We consider ourselves very lucky to finally have a local grocery store that actually carries lamb. Usually, each new store that opens up includes lamb in their meat case, just to make themselves look interesting, but as soon as the novelty wears off they drop it, except for the occasional leg at Easter. Boo. We did once get some lamb from a farm near my parents’ place, but it was closer to mutton and very badly butchered, to the point that the cuts were unrecognizable and hard to deal with.
But to our delight, Haggen (our favorite grocery store, apart from the co-op) has actually continued to have lamb in their case – we can always get leg and ground lamb, can often get loin chops, and every once in a while there is a package of riblets – what’s left after the breast meat is cut away. They’re dirt cheap, so we snatch them up and stuff them in the freezer until we have enough for a meal.
What to do with them? They’re pretty fatty, without much meat on them (so it takes quite a few to make a meal), and they’re always cut apart instead of left in a rack, so they’re a bit awkward to work with. I follow Mark Bittman’s suggestion of parboiling them for 20-30 minutes, then grilling. It works very well, since the fat has a chance to melt off a bit in the pot and the meat is cooked through – then all you have to do is oil and season them and broil or grill until crispy. The leftover broth from the boiling makes a fine addition to, say, lentil soup.

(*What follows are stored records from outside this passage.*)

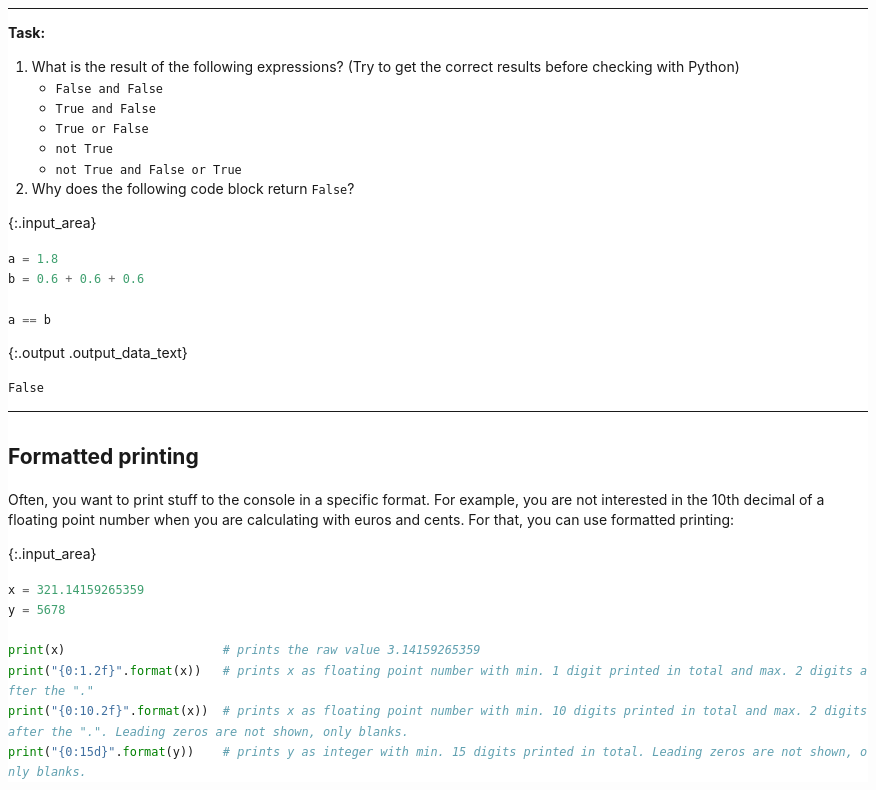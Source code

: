 

---
**Task:**

1. What is the result of the following expressions? (Try to get the correct results before checking with Python)
    - `False and False`
    - `True and False`
    - `True or False`
    - `not True`
    - `not True and False or True`
2. Why does the following code block return `False`?



{:.input_area}
```python
a = 1.8
b = 0.6 + 0.6 + 0.6

a == b
```





{:.output .output_data_text}
```
False
```



---

## Formatted printing

Often, you want to print stuff to the console in a specific format. For example, you are not interested in the 10th decimal of a floating point number when you are calculating with euros and cents. For that, you can use formatted printing:



{:.input_area}
```python
x = 321.14159265359
y = 5678

print(x)                      # prints the raw value 3.14159265359
print("{0:1.2f}".format(x))   # prints x as floating point number with min. 1 digit printed in total and max. 2 digits after the "."
print("{0:10.2f}".format(x))  # prints x as floating point number with min. 10 digits printed in total and max. 2 digits after the ".". Leading zeros are not shown, only blanks.
print("{0:15d}".format(y))    # prints y as integer with min. 15 digits printed in total. Leading zeros are not shown, only blanks.
```


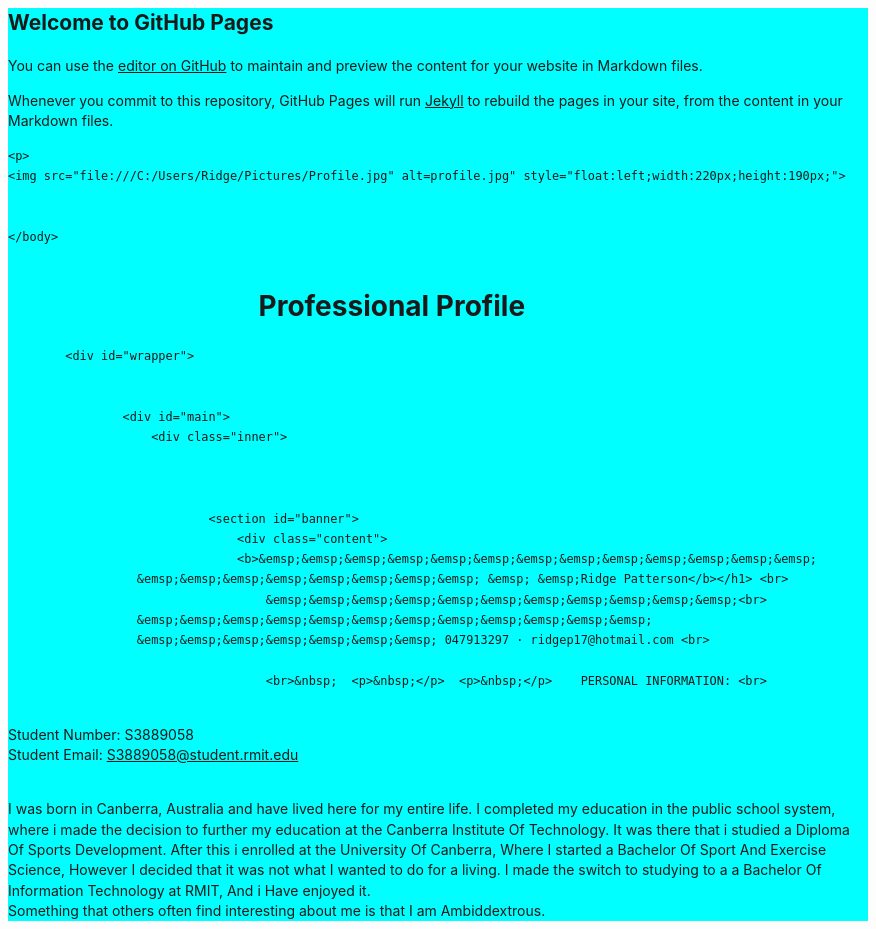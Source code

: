 ## Welcome to GitHub Pages

You can use the [editor on GitHub](https://github.com/Ridgep17/Profile/edit/gh-pages/index.md) to maintain and preview the content for your website in Markdown files.

Whenever you commit to this repository, GitHub Pages will run [Jekyll](https://jekyllrb.com/) to rebuild the pages in your site, from the content in your Markdown files.

 <body style="background-color:#00FFFF;">


    <p>
    <img src="file:///C:/Users/Ridge/Pictures/Profile.jpg" alt=profile.jpg" style="float:left;width:220px;height:190px;">


    </body>
  <h1>&nbsp;&nbsp;&nbsp;&nbsp;&emsp;&emsp;&emsp;&emsp;&emsp;&emsp;&emsp;&emsp;Professional Profile</h1>
  		<meta charset="utf-8" />
  		<meta name="viewport" content="width=device-width, initial-scale=1, user-scalable=no" />
  		<link rel="stylesheet" href="assets/css/main.css" />
  	</head>
  	<body class="is-preload">

  		
  			<div id="wrapper">

  				
  					<div id="main">
  						<div class="inner">


  							
  								<section id="banner">
  									<div class="content">
  									<b>&emsp;&emsp;&emsp;&emsp;&emsp;&emsp;&emsp;&emsp;&emsp;&emsp;&emsp;&emsp;&emsp;
                      &emsp;&emsp;&emsp;&emsp;&emsp;&emsp;&emsp;&emsp; &emsp; &emsp;Ridge Patterson</b></h1> <br>
  										&emsp;&emsp;&emsp;&emsp;&emsp;&emsp;&emsp;&emsp;&emsp;&emsp;&emsp;<br>
                      &emsp;&emsp;&emsp;&emsp;&emsp;&emsp;&emsp;&emsp;&emsp;&emsp;&emsp;&emsp;
                      &emsp;&emsp;&emsp;&emsp;&emsp;&emsp;&emsp; 047913297 · ridgep17@hotmail.com <br>

  										<br>&nbsp;  <p>&nbsp;</p>  <p>&nbsp;</p>	PERSONAL INFORMATION: <br>
<br>Student Number: S3889058
<br>Student Email: S3889058@student.rmit.edu <br>

<br>I was born in Canberra, Australia and have lived here for my entire life. I completed my education in the public school system, where i made the decision to further my education at the Canberra Institute Of Technology. It was there that i studied a Diploma Of Sports Development. After this i enrolled at the University Of Canberra, Where I started a Bachelor Of Sport And Exercise Science, However I decided that it was not what I wanted to do for a living. I made the switch to studying to  a a Bachelor Of Information Technology at RMIT, And i Have enjoyed it. <br>Something that others often find interesting about me is that I am Ambiddextrous.


  </p>
  										</header>
  </p>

You could season the ribs any number of ways – I almost always go with a rub of salt, pepper and fresh rosemary mixed with some olive oil, but cumin and chile powder would be fabulous as well. The real star, though, is the crackly savoriness of the lamb, as you pull the bits of meat and fat off the bone. This is not a tidy meal – expect to go through a lot of napkins. You might want to take your glasses off first, as well. Or maybe that’s just us.